More details:

I ran initjvm.sql, but none of the other initialization scripts.

When applying the patch I ran all the patch scripts (including load_jis.sql,
jisja.sql, initjsp.sql).  Unfortunately the patch documention doesn't
specify that some of them require the other init scripts to be run first.
Some of these failed with errors which is (I presume) why Oracle suggested I
remove java and reinstall from the beginning.
All the patch documentation says is that you should check if java is
installed by doing
desc dbms_java

Sigh.

Jay Miller


-----Original Message-----
[mailto:[EMAIL PROTECTED]]
Sent: Wednesday, January 09, 2002 2:11 AM
To: Multiple recipients of list ORACLE-L


Jay,

My understanding is it turns off system triggers - ie logon, logoff,
database startup, object drop, creation etc

Whether I would allow user access would depend on if your application uses
these sort of triggers.
eg do you have triggers to audit object dropping / creation?
Do you have DB startup triggers that run necessary packages, do you have a
login triggers that (eg) sets a default schema?

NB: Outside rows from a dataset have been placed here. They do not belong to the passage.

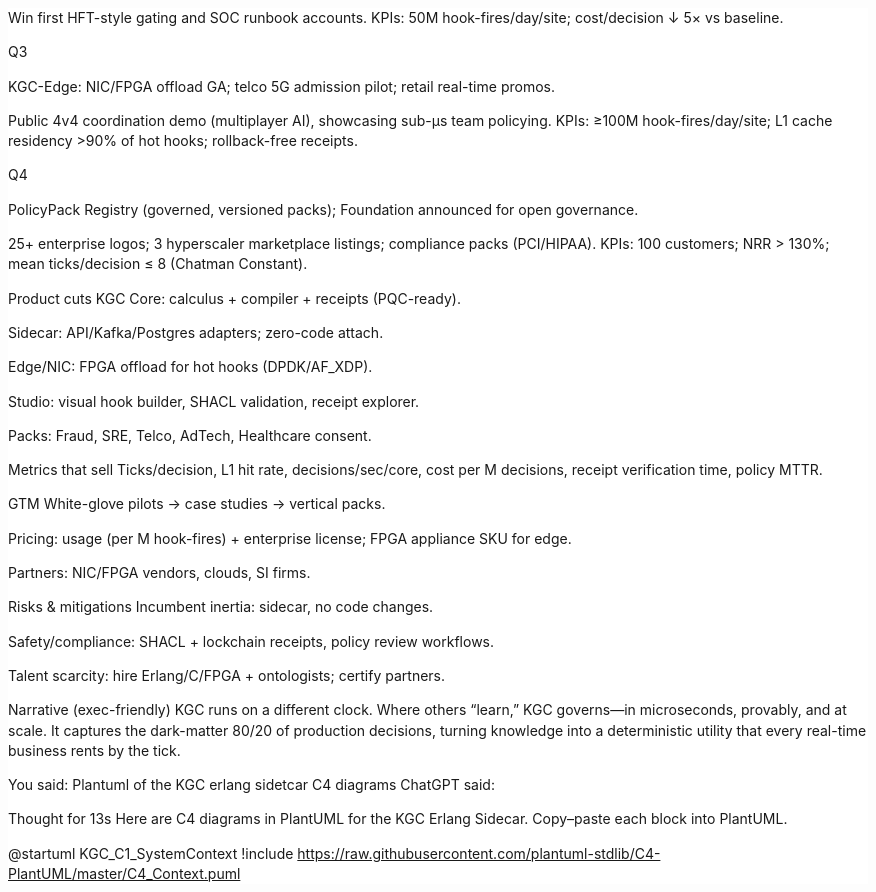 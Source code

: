 Win first HFT-style gating and SOC runbook accounts.
KPIs: 50M hook-fires/day/site; cost/decision ↓ 5× vs baseline.

Q3

KGC-Edge: NIC/FPGA offload GA; telco 5G admission pilot; retail real-time promos.

Public 4v4 coordination demo (multiplayer AI), showcasing sub-µs team policying.
KPIs: ≥100M hook-fires/day/site; L1 cache residency >90% of hot hooks; rollback-free receipts.

Q4

PolicyPack Registry (governed, versioned packs); Foundation announced for open governance.

25+ enterprise logos; 3 hyperscaler marketplace listings; compliance packs (PCI/HIPAA).
KPIs: 100 customers; NRR > 130%; mean ticks/decision ≤ 8 (Chatman Constant).

Product cuts
KGC Core: calculus + compiler + receipts (PQC-ready).

Sidecar: API/Kafka/Postgres adapters; zero-code attach.

Edge/NIC: FPGA offload for hot hooks (DPDK/AF_XDP).

Studio: visual hook builder, SHACL validation, receipt explorer.

Packs: Fraud, SRE, Telco, AdTech, Healthcare consent.

Metrics that sell
Ticks/decision, L1 hit rate, decisions/sec/core, cost per M decisions, receipt verification time, policy MTTR.

GTM
White-glove pilots → case studies → vertical packs.

Pricing: usage (per M hook-fires) + enterprise license; FPGA appliance SKU for edge.

Partners: NIC/FPGA vendors, clouds, SI firms.

Risks & mitigations
Incumbent inertia: sidecar, no code changes.

Safety/compliance: SHACL + lockchain receipts, policy review workflows.

Talent scarcity: hire Erlang/C/FPGA + ontologists; certify partners.

Narrative (exec-friendly)
KGC runs on a different clock. Where others “learn,” KGC governs—in microseconds, provably, and at scale. It captures the dark-matter 80/20 of production decisions, turning knowledge into a deterministic utility that every real-time business rents by the tick.

You said:
Plantuml of the KGC erlang sidetcar C4 diagrams 
ChatGPT said:

Thought for 13s
Here are C4 diagrams in PlantUML for the KGC Erlang Sidecar. Copy–paste each block into PlantUML.

@startuml KGC_C1_SystemContext
!include https://raw.githubusercontent.com/plantuml-stdlib/C4-PlantUML/master/C4_Context.puml
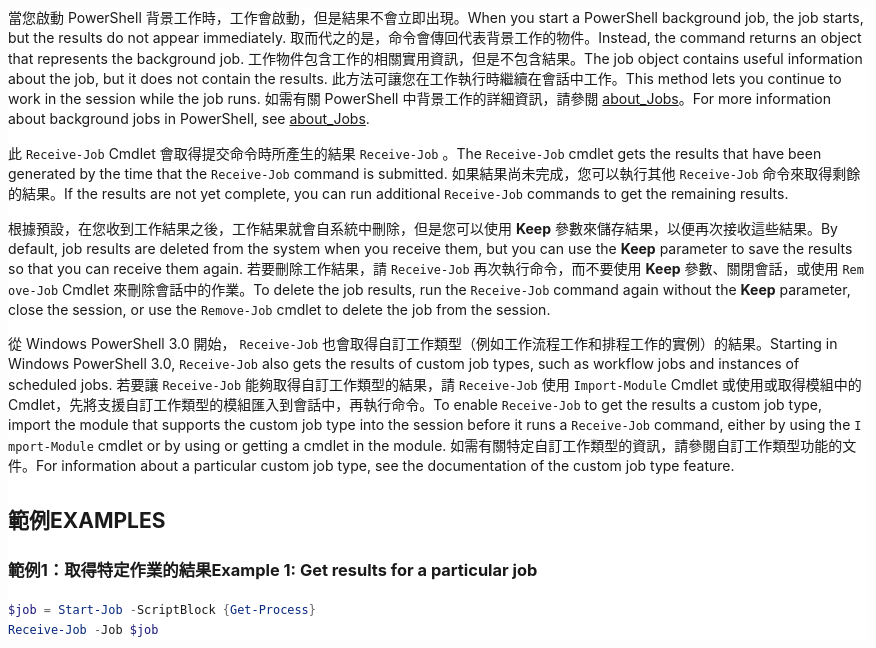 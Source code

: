 <span data-ttu-id="52eed-116">當您啟動 PowerShell 背景工作時，工作會啟動，但是結果不會立即出現。</span><span class="sxs-lookup"><span data-stu-id="52eed-116">When you start a PowerShell background job, the job starts, but the results do not appear immediately.</span></span> <span data-ttu-id="52eed-117">取而代之的是，命令會傳回代表背景工作的物件。</span><span class="sxs-lookup"><span data-stu-id="52eed-117">Instead, the command returns an object that represents the background job.</span></span>
<span data-ttu-id="52eed-118">工作物件包含工作的相關實用資訊，但是不包含結果。</span><span class="sxs-lookup"><span data-stu-id="52eed-118">The job object contains useful information about the job, but it does not contain the results.</span></span>
<span data-ttu-id="52eed-119">此方法可讓您在工作執行時繼續在會話中工作。</span><span class="sxs-lookup"><span data-stu-id="52eed-119">This method lets you continue to work in the session while the job runs.</span></span>
<span data-ttu-id="52eed-120">如需有關 PowerShell 中背景工作的詳細資訊，請參閱 [about_Jobs](./About/about_Jobs.md)。</span><span class="sxs-lookup"><span data-stu-id="52eed-120">For more information about background jobs in PowerShell, see [about_Jobs](./About/about_Jobs.md).</span></span>

<span data-ttu-id="52eed-121">此 `Receive-Job` Cmdlet 會取得提交命令時所產生的結果 `Receive-Job` 。</span><span class="sxs-lookup"><span data-stu-id="52eed-121">The `Receive-Job` cmdlet gets the results that have been generated by the time that the `Receive-Job` command is submitted.</span></span>
<span data-ttu-id="52eed-122">如果結果尚未完成，您可以執行其他 `Receive-Job` 命令來取得剩餘的結果。</span><span class="sxs-lookup"><span data-stu-id="52eed-122">If the results are not yet complete, you can run additional `Receive-Job` commands to get the remaining results.</span></span>

<span data-ttu-id="52eed-123">根據預設，在您收到工作結果之後，工作結果就會自系統中刪除，但是您可以使用 **Keep** 參數來儲存結果，以便再次接收這些結果。</span><span class="sxs-lookup"><span data-stu-id="52eed-123">By default, job results are deleted from the system when you receive them, but you can use the **Keep** parameter to save the results so that you can receive them again.</span></span>
<span data-ttu-id="52eed-124">若要刪除工作結果，請 `Receive-Job` 再次執行命令，而不要使用 **Keep** 參數、關閉會話，或使用 `Remove-Job` Cmdlet 來刪除會話中的作業。</span><span class="sxs-lookup"><span data-stu-id="52eed-124">To delete the job results, run the `Receive-Job` command again without the **Keep** parameter, close the session, or use the `Remove-Job` cmdlet to delete the job from the session.</span></span>

<span data-ttu-id="52eed-125">從 Windows PowerShell 3.0 開始， `Receive-Job` 也會取得自訂工作類型（例如工作流程工作和排程工作的實例）的結果。</span><span class="sxs-lookup"><span data-stu-id="52eed-125">Starting in Windows PowerShell 3.0, `Receive-Job` also gets the results of custom job types, such as workflow jobs and instances of scheduled jobs.</span></span>
<span data-ttu-id="52eed-126">若要讓 `Receive-Job` 能夠取得自訂工作類型的結果，請 `Receive-Job` 使用 `Import-Module` Cmdlet 或使用或取得模組中的 Cmdlet，先將支援自訂工作類型的模組匯入到會話中，再執行命令。</span><span class="sxs-lookup"><span data-stu-id="52eed-126">To enable `Receive-Job` to get the results a custom job type, import the module that supports the custom job type into the session before it runs a `Receive-Job` command, either by using the `Import-Module` cmdlet or by using or getting a cmdlet in the module.</span></span>
<span data-ttu-id="52eed-127">如需有關特定自訂工作類型的資訊，請參閱自訂工作類型功能的文件。</span><span class="sxs-lookup"><span data-stu-id="52eed-127">For information about a particular custom job type, see the documentation of the custom job type feature.</span></span>

## <span data-ttu-id="52eed-128">範例</span><span class="sxs-lookup"><span data-stu-id="52eed-128">EXAMPLES</span></span>

### <span data-ttu-id="52eed-129">範例1：取得特定作業的結果</span><span class="sxs-lookup"><span data-stu-id="52eed-129">Example 1: Get results for a particular job</span></span>

```powershell
$job = Start-Job -ScriptBlock {Get-Process}
Receive-Job -Job $job
```
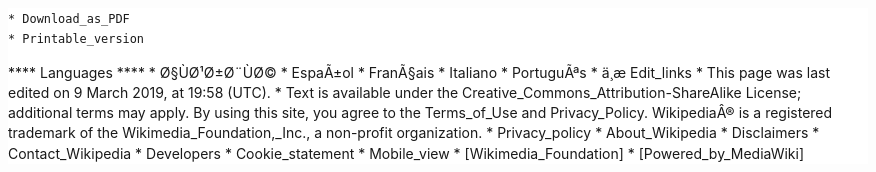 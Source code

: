     * Download_as_PDF
    * Printable_version
**** Languages ****
    * Ø§ÙØ¹Ø±Ø¨ÙØ©
    * EspaÃ±ol
    * FranÃ§ais
    * Italiano
    * PortuguÃªs
    * ä¸­æ
Edit_links
    * This page was last edited on 9 March 2019, at 19:58 (UTC).
    * Text is available under the Creative_Commons_Attribution-ShareAlike
      License; additional terms may apply. By using this site, you agree to the
      Terms_of_Use and Privacy_Policy. WikipediaÂ® is a registered trademark of
      the Wikimedia_Foundation,_Inc., a non-profit organization.
    * Privacy_policy
    * About_Wikipedia
    * Disclaimers
    * Contact_Wikipedia
    * Developers
    * Cookie_statement
    * Mobile_view
    * [Wikimedia_Foundation]
    * [Powered_by_MediaWiki]
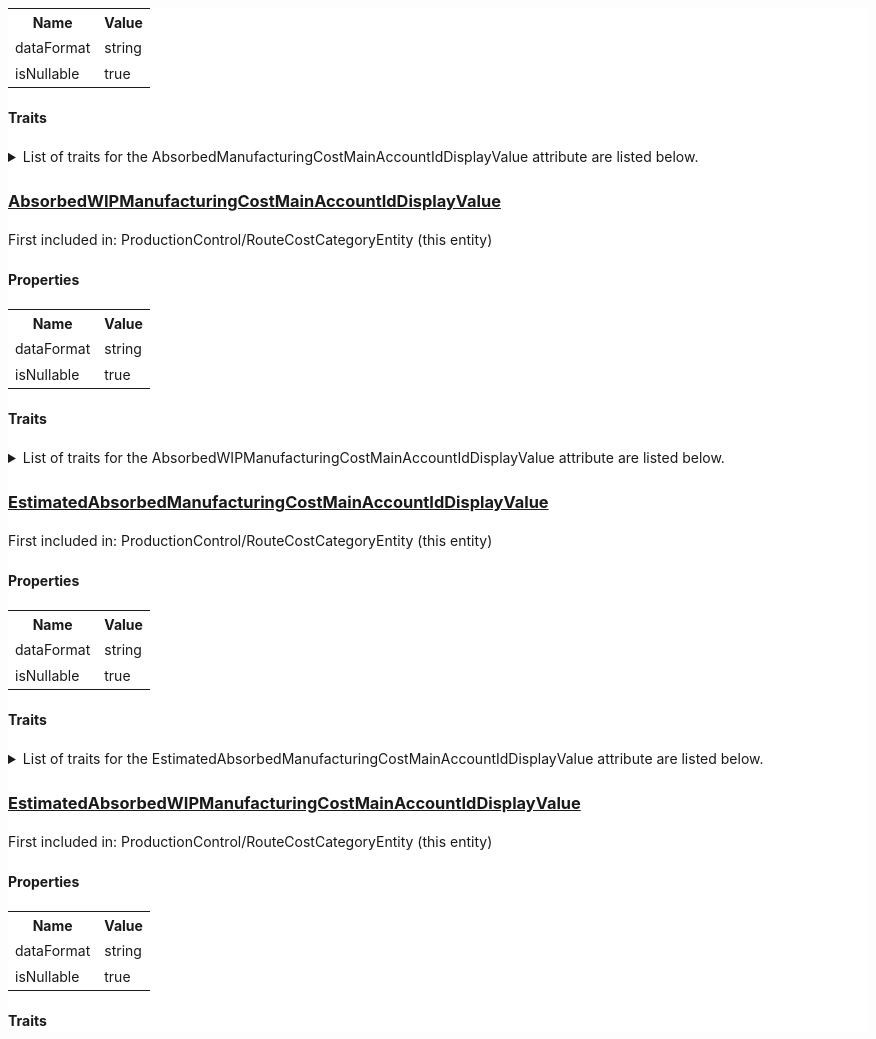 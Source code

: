 <table><tr><th>Name</th><th>Value</th></tr><tr><td>dataFormat</td><td>string</td></tr><tr><td>isNullable</td><td>true</td></tr></table>

#### Traits

<details><summary>List of traits for the AbsorbedManufacturingCostMainAccountIdDisplayValue attribute are listed below.</summary></details>

### <a href=#AbsorbedWIPManufacturingCostMainAccountIdDisplayValue name="AbsorbedWIPManufacturingCostMainAccountIdDisplayValue">AbsorbedWIPManufacturingCostMainAccountIdDisplayValue</a>

First included in: ProductionControl/RouteCostCategoryEntity (this entity)  

#### Properties

<table><tr><th>Name</th><th>Value</th></tr><tr><td>dataFormat</td><td>string</td></tr><tr><td>isNullable</td><td>true</td></tr></table>

#### Traits

<details><summary>List of traits for the AbsorbedWIPManufacturingCostMainAccountIdDisplayValue attribute are listed below.</summary></details>

### <a href=#EstimatedAbsorbedManufacturingCostMainAccountIdDisplayValue name="EstimatedAbsorbedManufacturingCostMainAccountIdDisplayValue">EstimatedAbsorbedManufacturingCostMainAccountIdDisplayValue</a>

First included in: ProductionControl/RouteCostCategoryEntity (this entity)  

#### Properties

<table><tr><th>Name</th><th>Value</th></tr><tr><td>dataFormat</td><td>string</td></tr><tr><td>isNullable</td><td>true</td></tr></table>

#### Traits

<details><summary>List of traits for the EstimatedAbsorbedManufacturingCostMainAccountIdDisplayValue attribute are listed below.</summary></details>

### <a href=#EstimatedAbsorbedWIPManufacturingCostMainAccountIdDisplayValue name="EstimatedAbsorbedWIPManufacturingCostMainAccountIdDisplayValue">EstimatedAbsorbedWIPManufacturingCostMainAccountIdDisplayValue</a>

First included in: ProductionControl/RouteCostCategoryEntity (this entity)  

#### Properties

<table><tr><th>Name</th><th>Value</th></tr><tr><td>dataFormat</td><td>string</td></tr><tr><td>isNullable</td><td>true</td></tr></table>

#### Traits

Note, as per another lister, I also have had problems removing JVM and
re-installing it.
By problems, I mean I had to drop the database and rebuild it to reload the
JVM - luckily this was only in test.
I opened a TAR on it but the response was over a number of months and never
reached a solution.

Why do you need to drop the JVM totally?
Did you have JVM in your 804 database (I don't think this was possible) or
have you started the install since going up to 817?
Can you just continue the JVM install on from where you were up to before?

Regards,
Bruce Reardon

-----Original Message-----
Sent: Wednesday, 9 January 2002 8:21

Due to time constraints during my recent 8.0.4 -> 8.1.7 upgrade (we had a
disk failure while I was doing my cold backup which delayed my start time
from midnight to 3:30am) I was unable to finish installing the JVM (not a
priority since no one is using it yet).
What I need to do now is run rmjvm.sql, restart the instance with
_system_trig_enabled=false, reinstall everything, and restart the database
with _system_trig_enabled=true.

Nothing in the documentation says that users shouldn't connect while
_system_trig_enabled=false.

I opened a TAR with Oracle and the person told me that I'd "probably" be
fine so long as I wasn't running auditing or certain security programs.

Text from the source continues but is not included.